Germany's Defence Minister on Tuesday vowed to severely punish soldiers stationed in Lithuania who were accused of singing racist and anti-Semitic songs, if the allegations turned out to be true.

New army scandal: Germany vows to punish soldiers caught singing anti-Semitic songs
German soldiers training in Saxony-Anhalt in May. credit: dpa-Zentralbild | Klaus-Dietmar Gabbert

“Whatever happened is in no way acceptable,” said Defence Minister Annegret Kramp-Karrenbauer.

Those implicated would be “vigorously prosecuted and punished”, she added.

The Spiegel Online news site had on Monday reported that German soldiers in Lithuania sang racist and anti-Semitic songs during a party at a hotel in April.
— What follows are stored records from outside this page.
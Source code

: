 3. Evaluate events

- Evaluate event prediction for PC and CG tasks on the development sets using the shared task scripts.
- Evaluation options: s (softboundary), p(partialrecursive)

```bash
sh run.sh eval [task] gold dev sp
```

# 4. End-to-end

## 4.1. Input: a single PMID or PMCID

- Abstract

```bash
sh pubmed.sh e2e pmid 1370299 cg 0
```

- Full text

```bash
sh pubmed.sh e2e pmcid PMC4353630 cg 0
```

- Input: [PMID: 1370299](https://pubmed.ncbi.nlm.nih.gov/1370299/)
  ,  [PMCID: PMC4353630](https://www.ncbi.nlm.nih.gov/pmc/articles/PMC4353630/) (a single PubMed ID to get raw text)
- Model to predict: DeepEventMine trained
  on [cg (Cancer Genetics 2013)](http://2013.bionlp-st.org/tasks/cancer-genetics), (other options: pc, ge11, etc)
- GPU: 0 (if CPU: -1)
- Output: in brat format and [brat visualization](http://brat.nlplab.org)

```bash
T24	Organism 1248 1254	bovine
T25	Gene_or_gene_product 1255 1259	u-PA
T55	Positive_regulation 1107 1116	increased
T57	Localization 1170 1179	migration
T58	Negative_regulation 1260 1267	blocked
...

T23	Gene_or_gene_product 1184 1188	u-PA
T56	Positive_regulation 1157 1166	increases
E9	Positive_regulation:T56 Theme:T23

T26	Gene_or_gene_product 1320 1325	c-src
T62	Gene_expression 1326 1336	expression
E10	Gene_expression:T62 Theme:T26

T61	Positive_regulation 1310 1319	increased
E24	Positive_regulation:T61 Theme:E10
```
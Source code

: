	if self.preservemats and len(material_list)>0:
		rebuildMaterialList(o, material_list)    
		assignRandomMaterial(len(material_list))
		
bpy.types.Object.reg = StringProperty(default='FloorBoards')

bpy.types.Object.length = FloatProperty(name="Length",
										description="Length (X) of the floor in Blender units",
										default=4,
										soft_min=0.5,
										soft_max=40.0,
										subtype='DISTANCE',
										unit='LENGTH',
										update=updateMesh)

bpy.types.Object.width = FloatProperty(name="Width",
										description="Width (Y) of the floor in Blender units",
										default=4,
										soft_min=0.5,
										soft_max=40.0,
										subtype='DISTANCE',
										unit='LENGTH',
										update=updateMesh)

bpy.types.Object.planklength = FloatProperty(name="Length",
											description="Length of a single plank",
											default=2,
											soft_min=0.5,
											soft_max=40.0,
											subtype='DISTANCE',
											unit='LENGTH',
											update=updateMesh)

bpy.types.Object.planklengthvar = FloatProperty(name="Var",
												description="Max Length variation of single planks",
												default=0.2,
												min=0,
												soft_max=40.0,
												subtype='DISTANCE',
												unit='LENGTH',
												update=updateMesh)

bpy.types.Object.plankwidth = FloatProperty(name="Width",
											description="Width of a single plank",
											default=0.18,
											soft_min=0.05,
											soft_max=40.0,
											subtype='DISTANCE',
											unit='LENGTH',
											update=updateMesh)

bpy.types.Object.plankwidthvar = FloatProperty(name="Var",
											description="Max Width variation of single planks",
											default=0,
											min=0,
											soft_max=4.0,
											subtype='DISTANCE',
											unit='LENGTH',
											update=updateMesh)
One had also sought to sexually assault another soldier while he was asleep, a scene which was caught on film, said Spiegel.

According to Spiegel Online, the scenes took place at a party at which soldiers consumed large quantities of alcohol. They are also alleged to have arranged a “birthday table” for Adolf Hitler on April 20th and to have sung songs for him.

It is unclear to what extent more senior ranked soldiers were aware of the incidents.

Three soldiers have been removed from the contingent stationed in the Baltic country and an investigation is ongoing to identify other suspects, said the report.

The German armed forces have been repeatedly rocked by allegations of right-wing extremism within their ranks.

Kramp-Karrenbauer last year ordered the partial dissolution of the KSK commando force after revelations that some of its members harboured neo-Nazi sympathies.